## WORK INSTRUCTIONS
While reading through the material below, copy each line that holds the word "adems".

BEGIN THE DATA

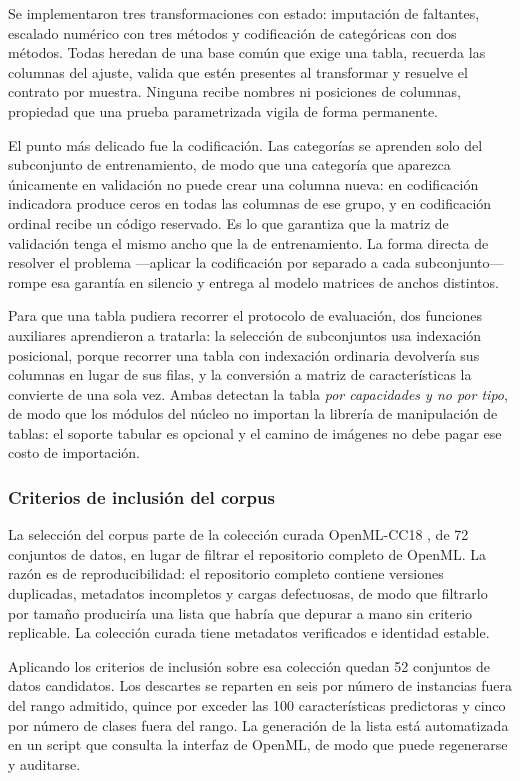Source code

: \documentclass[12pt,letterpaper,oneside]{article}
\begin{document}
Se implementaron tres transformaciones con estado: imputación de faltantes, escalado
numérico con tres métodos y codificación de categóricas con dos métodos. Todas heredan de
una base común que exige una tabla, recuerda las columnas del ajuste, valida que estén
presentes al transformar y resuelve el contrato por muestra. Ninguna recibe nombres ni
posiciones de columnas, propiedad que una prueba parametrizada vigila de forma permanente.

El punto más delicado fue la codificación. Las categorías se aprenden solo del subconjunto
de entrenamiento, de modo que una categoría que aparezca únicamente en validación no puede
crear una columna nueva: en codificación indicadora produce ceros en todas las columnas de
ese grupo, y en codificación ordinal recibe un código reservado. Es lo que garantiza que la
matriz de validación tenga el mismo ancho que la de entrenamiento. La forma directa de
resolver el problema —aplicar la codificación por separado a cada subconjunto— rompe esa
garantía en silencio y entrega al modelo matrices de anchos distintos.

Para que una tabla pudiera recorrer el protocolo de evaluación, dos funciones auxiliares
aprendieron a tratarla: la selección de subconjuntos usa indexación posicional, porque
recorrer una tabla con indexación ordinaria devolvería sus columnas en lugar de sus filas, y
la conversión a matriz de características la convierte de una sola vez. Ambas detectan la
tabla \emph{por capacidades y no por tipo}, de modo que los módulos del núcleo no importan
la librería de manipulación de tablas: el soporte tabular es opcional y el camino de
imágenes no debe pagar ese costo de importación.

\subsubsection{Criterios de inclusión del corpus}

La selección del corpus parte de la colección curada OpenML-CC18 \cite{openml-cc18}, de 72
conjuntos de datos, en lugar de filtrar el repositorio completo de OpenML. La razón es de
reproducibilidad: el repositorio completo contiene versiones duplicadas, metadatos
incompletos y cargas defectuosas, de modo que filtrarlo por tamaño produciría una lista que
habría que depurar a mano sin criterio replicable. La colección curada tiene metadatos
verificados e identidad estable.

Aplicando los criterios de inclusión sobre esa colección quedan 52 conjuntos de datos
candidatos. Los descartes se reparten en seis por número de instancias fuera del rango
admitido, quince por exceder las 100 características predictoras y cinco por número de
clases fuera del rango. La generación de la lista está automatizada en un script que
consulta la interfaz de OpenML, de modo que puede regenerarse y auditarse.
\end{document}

END THE DATA
BEGIN THE DATA

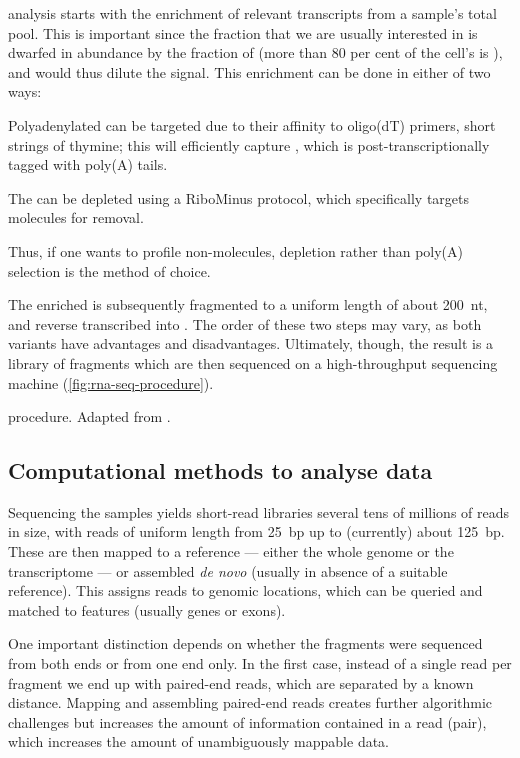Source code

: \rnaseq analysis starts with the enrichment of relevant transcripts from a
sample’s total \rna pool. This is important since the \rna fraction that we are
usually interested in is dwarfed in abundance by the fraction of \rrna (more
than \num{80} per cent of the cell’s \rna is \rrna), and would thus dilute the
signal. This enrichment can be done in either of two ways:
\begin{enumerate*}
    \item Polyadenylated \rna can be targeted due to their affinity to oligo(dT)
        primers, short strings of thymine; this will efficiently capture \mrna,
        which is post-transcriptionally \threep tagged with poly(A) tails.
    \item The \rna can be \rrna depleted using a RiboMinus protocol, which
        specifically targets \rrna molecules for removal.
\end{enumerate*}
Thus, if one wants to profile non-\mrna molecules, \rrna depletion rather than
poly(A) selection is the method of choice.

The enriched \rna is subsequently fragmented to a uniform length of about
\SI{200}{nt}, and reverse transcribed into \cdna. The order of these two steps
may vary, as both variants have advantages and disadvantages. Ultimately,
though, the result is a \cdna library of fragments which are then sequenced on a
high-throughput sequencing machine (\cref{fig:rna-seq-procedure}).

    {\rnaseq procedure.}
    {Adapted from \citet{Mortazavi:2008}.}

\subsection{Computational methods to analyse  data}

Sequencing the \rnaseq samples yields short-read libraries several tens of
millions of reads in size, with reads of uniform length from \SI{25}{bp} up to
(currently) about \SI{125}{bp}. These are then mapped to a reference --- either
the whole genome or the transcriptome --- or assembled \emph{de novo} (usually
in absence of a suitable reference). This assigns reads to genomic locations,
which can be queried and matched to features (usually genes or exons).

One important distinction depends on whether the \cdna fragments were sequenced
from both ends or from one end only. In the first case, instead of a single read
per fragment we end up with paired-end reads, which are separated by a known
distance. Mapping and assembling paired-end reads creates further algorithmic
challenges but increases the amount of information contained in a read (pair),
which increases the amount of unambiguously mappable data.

END THE DATA
BEGIN THE DATA

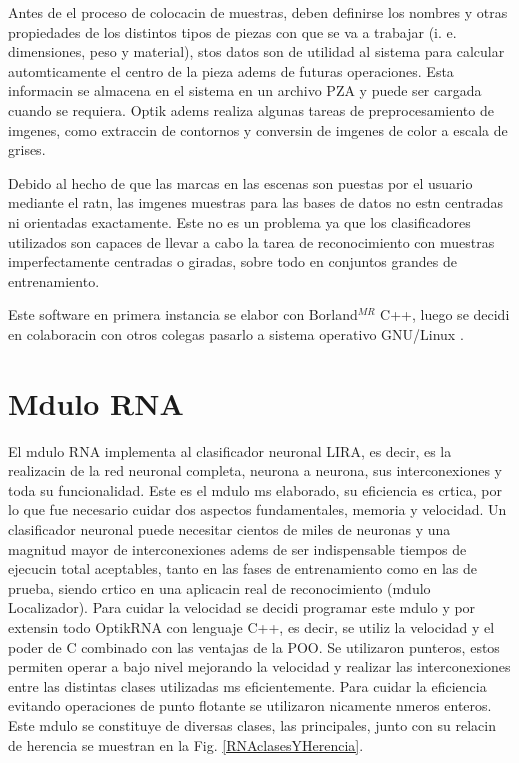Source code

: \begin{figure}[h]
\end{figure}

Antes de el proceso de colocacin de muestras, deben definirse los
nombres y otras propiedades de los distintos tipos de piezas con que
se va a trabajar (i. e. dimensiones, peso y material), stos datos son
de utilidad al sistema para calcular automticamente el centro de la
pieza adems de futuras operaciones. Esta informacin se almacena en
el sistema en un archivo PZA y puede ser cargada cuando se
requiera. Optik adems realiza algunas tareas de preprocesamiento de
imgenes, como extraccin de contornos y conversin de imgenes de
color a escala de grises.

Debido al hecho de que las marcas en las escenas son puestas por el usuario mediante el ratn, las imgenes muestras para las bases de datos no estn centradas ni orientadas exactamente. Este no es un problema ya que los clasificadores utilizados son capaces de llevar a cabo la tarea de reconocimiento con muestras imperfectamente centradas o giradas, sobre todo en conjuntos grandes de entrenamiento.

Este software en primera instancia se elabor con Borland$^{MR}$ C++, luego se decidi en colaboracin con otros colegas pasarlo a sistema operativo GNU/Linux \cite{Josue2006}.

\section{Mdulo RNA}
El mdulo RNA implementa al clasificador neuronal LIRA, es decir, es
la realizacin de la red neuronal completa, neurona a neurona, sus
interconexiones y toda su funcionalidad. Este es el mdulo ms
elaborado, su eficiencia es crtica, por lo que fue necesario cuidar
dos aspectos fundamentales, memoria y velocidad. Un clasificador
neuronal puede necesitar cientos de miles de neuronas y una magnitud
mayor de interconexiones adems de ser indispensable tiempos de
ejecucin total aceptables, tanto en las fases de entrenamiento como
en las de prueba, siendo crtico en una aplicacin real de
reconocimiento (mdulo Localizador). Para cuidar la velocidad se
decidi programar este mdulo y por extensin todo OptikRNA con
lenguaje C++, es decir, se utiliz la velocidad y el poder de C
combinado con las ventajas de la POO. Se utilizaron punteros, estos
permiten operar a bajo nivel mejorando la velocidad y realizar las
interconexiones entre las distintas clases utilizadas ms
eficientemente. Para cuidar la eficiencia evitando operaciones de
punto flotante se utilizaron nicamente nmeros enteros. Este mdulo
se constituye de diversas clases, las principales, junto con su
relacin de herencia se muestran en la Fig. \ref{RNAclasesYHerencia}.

END THE DATA

## THE ANSWER
pieza adems de futuras operaciones. Esta informacin se almacena en
requiera. Optik adems realiza algunas tareas de preprocesamiento de
mayor de interconexiones adems de ser indispensable tiempos de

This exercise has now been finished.